-- WHAT NEEDS TO BE DONE --
Your copy should repeat each record exactly and contain none of the pictures.

= = = = =

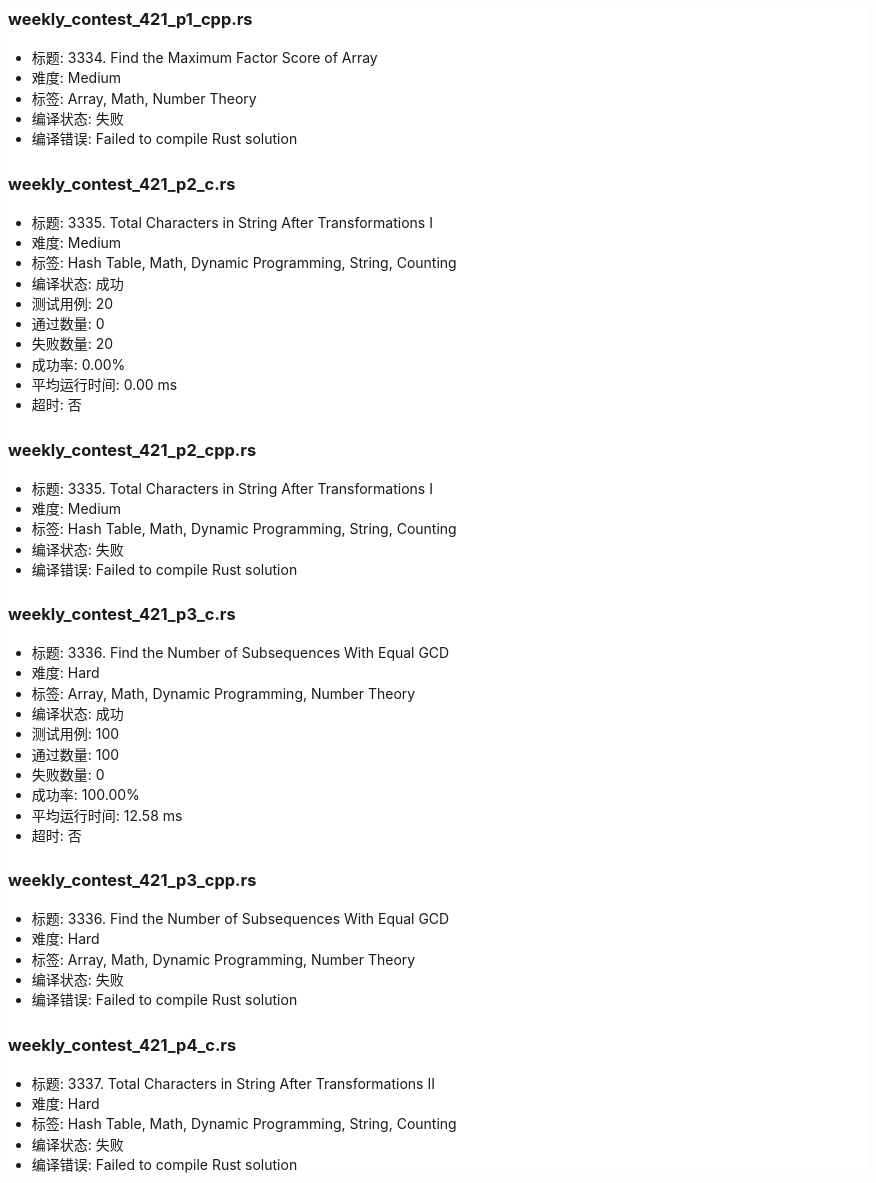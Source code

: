 ### weekly_contest_421_p1_cpp.rs
- 标题: 3334. Find the Maximum Factor Score of Array
- 难度: Medium
- 标签: Array, Math, Number Theory
- 编译状态: 失败
- 编译错误: Failed to compile Rust solution

### weekly_contest_421_p2_c.rs
- 标题: 3335. Total Characters in String After Transformations I
- 难度: Medium
- 标签: Hash Table, Math, Dynamic Programming, String, Counting
- 编译状态: 成功
- 测试用例: 20
- 通过数量: 0
- 失败数量: 20
- 成功率: 0.00%
- 平均运行时间: 0.00 ms
- 超时: 否

### weekly_contest_421_p2_cpp.rs
- 标题: 3335. Total Characters in String After Transformations I
- 难度: Medium
- 标签: Hash Table, Math, Dynamic Programming, String, Counting
- 编译状态: 失败
- 编译错误: Failed to compile Rust solution

### weekly_contest_421_p3_c.rs
- 标题: 3336. Find the Number of Subsequences With Equal GCD
- 难度: Hard
- 标签: Array, Math, Dynamic Programming, Number Theory
- 编译状态: 成功
- 测试用例: 100
- 通过数量: 100
- 失败数量: 0
- 成功率: 100.00%
- 平均运行时间: 12.58 ms
- 超时: 否

### weekly_contest_421_p3_cpp.rs
- 标题: 3336. Find the Number of Subsequences With Equal GCD
- 难度: Hard
- 标签: Array, Math, Dynamic Programming, Number Theory
- 编译状态: 失败
- 编译错误: Failed to compile Rust solution

### weekly_contest_421_p4_c.rs
- 标题: 3337. Total Characters in String After Transformations II
- 难度: Hard
- 标签: Hash Table, Math, Dynamic Programming, String, Counting
- 编译状态: 失败
- 编译错误: Failed to compile Rust solution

= = = = =

-- RESPONSE TO THIS TASK --
Source code

: ### weekly_contest_421_p1_cpp.rs
- 标题: 3334. Find the Maximum Factor Score of Array
- 难度: Medium
- 标签: Array, Math, Number Theory
- 编译状态: 失败
- 编译错误: Failed to compile Rust solution

### weekly_contest_421_p2_c.rs
- 标题: 3335. Total Characters in String After Transformations I
- 难度: Medium
- 标签: Hash Table, Math, Dynamic Programming, String, Counting
- 编译状态: 成功
- 测试用例: 20
- 通过数量: 0
- 失败数量: 20
- 成功率: 0.00%
- 平均运行时间: 0.00 ms
- 超时: 否

### weekly_contest_421_p2_cpp.rs
- 标题: 3335. Total Characters in String After Transformations I
- 难度: Medium
- 标签: Hash Table, Math, Dynamic Programming, String, Counting
- 编译状态: 失败
- 编译错误: Failed to compile Rust solution

### weekly_contest_421_p3_c.rs
- 标题: 3336. Find the Number of Subsequences With Equal GCD
- 难度: Hard
- 标签: Array, Math, Dynamic Programming, Number Theory
- 编译状态: 成功
- 测试用例: 100
- 通过数量: 100
- 失败数量: 0
- 成功率: 100.00%
- 平均运行时间: 12.58 ms
- 超时: 否

### weekly_contest_421_p3_cpp.rs
- 标题: 3336. Find the Number of Subsequences With Equal GCD
- 难度: Hard
- 标签: Array, Math, Dynamic Programming, Number Theory
- 编译状态: 失败
- 编译错误: Failed to compile Rust solution

### weekly_contest_421_p4_c.rs
- 标题: 3337. Total Characters in String After Transformations II
- 难度: Hard
- 标签: Hash Table, Math, Dynamic Programming, String, Counting
- 编译状态: 失败
- 编译错误: Failed to compile Rust solution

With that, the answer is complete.